• **Data to process**
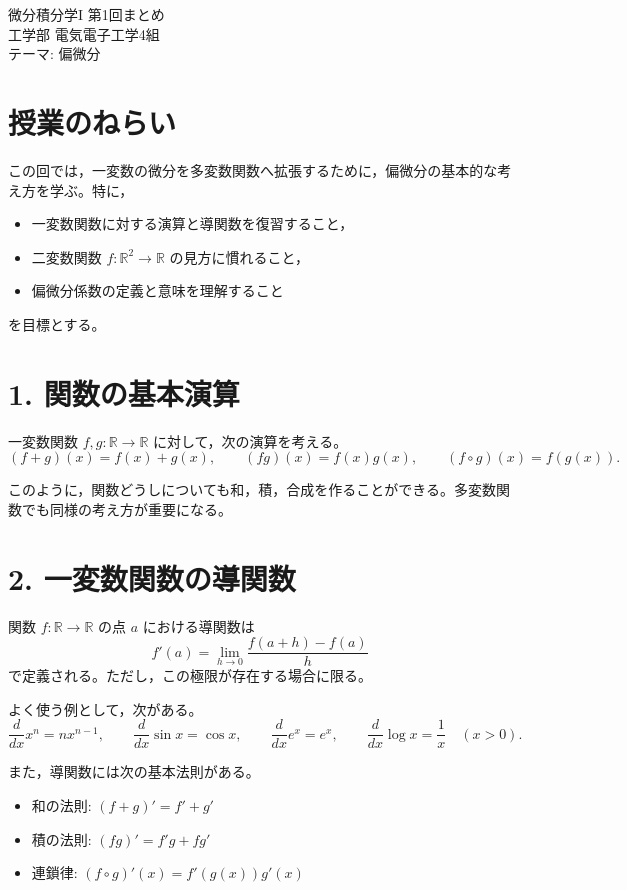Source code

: \documentclass[a4paper,11pt]{jsarticle}
\begin{document}
\begin{center}
{\LARGE 微分積分学I 第1回まとめ}\\[0.4em]
工学部 電気電子工学4組\\
テーマ: 偏微分
\end{center}

\section*{授業のねらい}

この回では，一変数の微分を多変数関数へ拡張するために，偏微分の基本的な考え方を学ぶ。特に，
\begin{itemize}[leftmargin=2em]
\item 一変数関数に対する演算と導関数を復習すること，
\item 二変数関数 $f:\mathbb{R}^2 \to \mathbb{R}$ の見方に慣れること，
\item 偏微分係数の定義と意味を理解すること
\end{itemize}
を目標とする。

\section*{1. 関数の基本演算}

一変数関数 $f,g:\mathbb{R}\to\mathbb{R}$ に対して，次の演算を考える。
\[
(f+g)(x)=f(x)+g(x), \qquad (fg)(x)=f(x)g(x), \qquad (f\circ g)(x)=f(g(x)).
\]

このように，関数どうしについても和，積，合成を作ることができる。多変数関数でも同様の考え方が重要になる。

\section*{2. 一変数関数の導関数}

関数 $f:\mathbb{R}\to\mathbb{R}$ の点 $a$ における導関数は
\[
f'(a)=\lim_{h\to 0}\frac{f(a+h)-f(a)}{h}
\]
で定義される。ただし，この極限が存在する場合に限る。

よく使う例として，次がある。
\[
\frac{d}{dx}x^n = nx^{n-1}, \qquad
\frac{d}{dx}\sin x = \cos x, \qquad
\frac{d}{dx}e^x = e^x, \qquad
\frac{d}{dx}\log x = \frac{1}{x} \quad (x>0).
\]

また，導関数には次の基本法則がある。
\begin{itemize}[leftmargin=2em]
\item 和の法則: $(f+g)' = f' + g'$
\item 積の法則: $(fg)' = f'g + fg'$
\item 連鎖律: $(f\circ g)'(x) = f'(g(x))g'(x)$
\end{itemize}
\end{document}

• **What you should do**
Every word of the material above should be copied exactly; no pictures.

• **Completed exercise**
Source code

: \documentclass[a4paper,11pt]{jsarticle}
\begin{document}
\begin{center}
{\LARGE 微分積分学I 第1回まとめ}\\[0.4em]
工学部 電気電子工学4組\\
テーマ: 偏微分
\end{center}

\section*{授業のねらい}

この回では，一変数の微分を多変数関数へ拡張するために，偏微分の基本的な考え方を学ぶ。特に，
\begin{itemize}[leftmargin=2em]
\item 一変数関数に対する演算と導関数を復習すること，
\item 二変数関数 $f:\mathbb{R}^2 \to \mathbb{R}$ の見方に慣れること，
\item 偏微分係数の定義と意味を理解すること
\end{itemize}
を目標とする。

\section*{1. 関数の基本演算}

一変数関数 $f,g:\mathbb{R}\to\mathbb{R}$ に対して，次の演算を考える。
\[
(f+g)(x)=f(x)+g(x), \qquad (fg)(x)=f(x)g(x), \qquad (f\circ g)(x)=f(g(x)).
\]

このように，関数どうしについても和，積，合成を作ることができる。多変数関数でも同様の考え方が重要になる。

\section*{2. 一変数関数の導関数}

関数 $f:\mathbb{R}\to\mathbb{R}$ の点 $a$ における導関数は
\[
f'(a)=\lim_{h\to 0}\frac{f(a+h)-f(a)}{h}
\]
で定義される。ただし，この極限が存在する場合に限る。

よく使う例として，次がある。
\[
\frac{d}{dx}x^n = nx^{n-1}, \qquad
\frac{d}{dx}\sin x = \cos x, \qquad
\frac{d}{dx}e^x = e^x, \qquad
\frac{d}{dx}\log x = \frac{1}{x} \quad (x>0).
\]

また，導関数には次の基本法則がある。
\begin{itemize}[leftmargin=2em]
\item 和の法則: $(f+g)' = f' + g'$
\item 積の法則: $(fg)' = f'g + fg'$
\item 連鎖律: $(f\circ g)'(x) = f'(g(x))g'(x)$
\end{itemize}
\end{document}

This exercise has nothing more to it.